I think I have found what I needed: the usual Double Centralizer Theorem (as say in Herstein, "Noncommutative Rings, Th. 4.3.2, or Rowen, "Ring Theory - Student Edition", Th. 7.1.9) does not apply, as indicated, due to lack of finite-dimensionality over the centre. However, one can apply Rieffel's (Double Centralizer) Theorem, as say found in Lam, "A First Course in Noncommutative Rings", Th. 3.11, or Lang "Algebra 3.ed", Th. XVII.5.4, by taking the small skew field $D$ as the simple ring resp. the large skew field of the extension as the non-zero module involved. St.

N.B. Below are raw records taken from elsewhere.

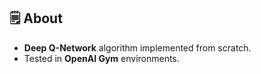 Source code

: ## 🗒 About

- **Deep Q-Network** algorithm implemented from scratch.
- Tested in **OpenAI Gym** environments.
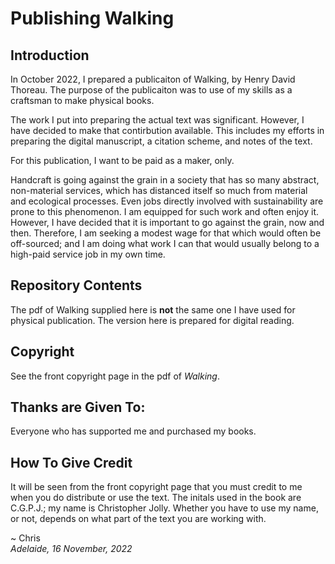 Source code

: # Publishing Walking

## Introduction
In October 2022, I prepared a publicaiton of Walking, by Henry David Thoreau. The purpose of the publicaiton was to use of my skills as a craftsman to make physical books. 

The work I put into preparing the actual text was significant. However, I have decided to make that contirbution available. This includes my efforts in preparing the digital manuscript, a citation scheme, and notes of the text. 

For this publication, I want to be paid as a maker, only.

Handcraft is going against the grain in a society that has so many abstract, non-material services, which has distanced itself so much from material and ecological processes. Even jobs directly involved with sustainability are prone to this phenomenon. I am equipped for such work and often enjoy it. However, I have decided that it is important to go against the grain, now and then. Therefore, I am seeking a modest wage for that which would often be  off-sourced; and I am doing what work I can that would usually belong to a high-paid service job in my own time.

## Repository Contents

The pdf of Walking supplied here is **not** the same one I have used for physical publication. The version here is prepared for digital reading.

## Copyright

See the front copyright page in the pdf of _Walking_.

## Thanks are Given To:

Everyone who has supported me and purchased my books.

## How To Give Credit

It will be seen from the front copyright page that you must credit to me when you do distribute or use the text. The initals used in the book are C.G.P.J.; my name is Christopher Jolly. Whether you have to use my name, or not, depends on what part of the text you are working with.

~ Chris<br>
_Adelaide, 16 November, 2022_
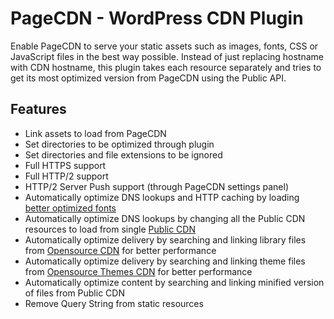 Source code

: # PageCDN - WordPress CDN Plugin

Enable PageCDN to serve your static assets such as images, fonts, CSS or JavaScript files in the best way possible. Instead of just replacing hostname with CDN hostname, this plugin takes each resource separately and tries to get its most optimized version from PageCDN using the Public API.

## Features
* Link assets to load from PageCDN
* Set directories to be optimized through plugin
* Set directories and file extensions to be ignored
* Full HTTPS support
* Full HTTP/2 support
* HTTP/2 Server Push support (through PageCDN settings panel)
* Automatically optimize DNS lookups and HTTP caching by loading [better optimized fonts](https://pagecdn.com/lib/easyfonts)
* Automatically optimize DNS lookups by changing all the Public CDN resources to load from single [Public CDN](https://pagecdn.com/dashboard)
* Automatically optimize delivery by searching and linking library files from [Opensource CDN](https://pagecdn.com/lib) for better performance
* Automatically optimize delivery by searching and linking theme files from [Opensource Themes CDN](https://pagecdn.com/theme) for better performance
* Automatically optimize content by searching and linking minified version of files from Public CDN
* Remove Query String from static resources
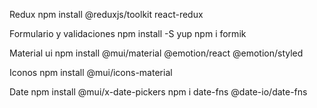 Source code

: Redux 
npm install @reduxjs/toolkit react-redux


Formulario y validaciones 
npm install -S yup
npm i formik

Material ui
npm install @mui/material @emotion/react @emotion/styled

Iconos
npm install @mui/icons-material

Date
npm install @mui/x-date-pickers
npm i date-fns @date-io/date-fns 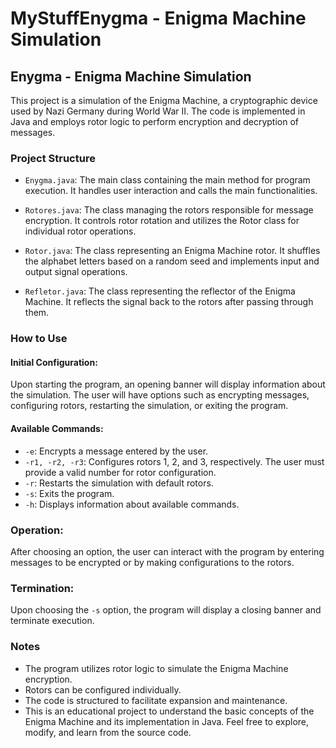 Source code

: # MyStuffEnygma -  Enigma Machine Simulation

## Enygma - Enigma Machine Simulation

This project is a simulation of the Enigma Machine, a cryptographic device used by Nazi Germany during World War II. The code is implemented in Java and employs rotor logic to perform encryption and decryption of messages.

### Project Structure

- `Enygma.java`: The main class containing the main method for program execution. It handles user interaction and calls the main functionalities.
  
- `Rotores.java`: The class managing the rotors responsible for message encryption. It controls rotor rotation and utilizes the Rotor class for individual rotor operations.
  
- `Rotor.java`: The class representing an Enigma Machine rotor. It shuffles the alphabet letters based on a random seed and implements input and output signal operations.
  
- `Refletor.java`: The class representing the reflector of the Enigma Machine. It reflects the signal back to the rotors after passing through them.

### How to Use

#### Initial Configuration:

Upon starting the program, an opening banner will display information about the simulation.
The user will have options such as encrypting messages, configuring rotors, restarting the simulation, or exiting the program.

#### Available Commands:

- `-e`: Encrypts a message entered by the user.
- `-r1, -r2, -r3`: Configures rotors 1, 2, and 3, respectively. The user must provide a valid number for rotor configuration.
- `-r`: Restarts the simulation with default rotors.
- `-s`: Exits the program.
- `-h`: Displays information about available commands.

### Operation:

After choosing an option, the user can interact with the program by entering messages to be encrypted or by making configurations to the rotors.

### Termination:

Upon choosing the `-s` option, the program will display a closing banner and terminate execution.

### Notes

- The program utilizes rotor logic to simulate the Enigma Machine encryption.
- Rotors can be configured individually.
- The code is structured to facilitate expansion and maintenance.
- This is an educational project to understand the basic concepts of the Enigma Machine and its implementation in Java. Feel free to explore, modify, and learn from the source code.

I think I may have found something useful: the usual Double Centralizer Theorem (as say in Herstein, "Noncommutative Rings, Th. 4.3.2, or Rowen, "Ring Theory - Student Edition", Th. 7.1.9) does not apply, as indicated, due to lack of finite-dimensionality over the centre. However, Rieffel's (Double Centralizer) Theorem, as say found in Lam, "A First Course in Noncommutative Rings", Th. 3.11, or Lang "Algebra 3.ed", Th. XVII.5.4, is nearer the mark (by taking the small skew field $D$ as the simple ring involved), but the large skew field of the extension is not an ideal of $D$ ... something is still missing, I'm afraid ... St.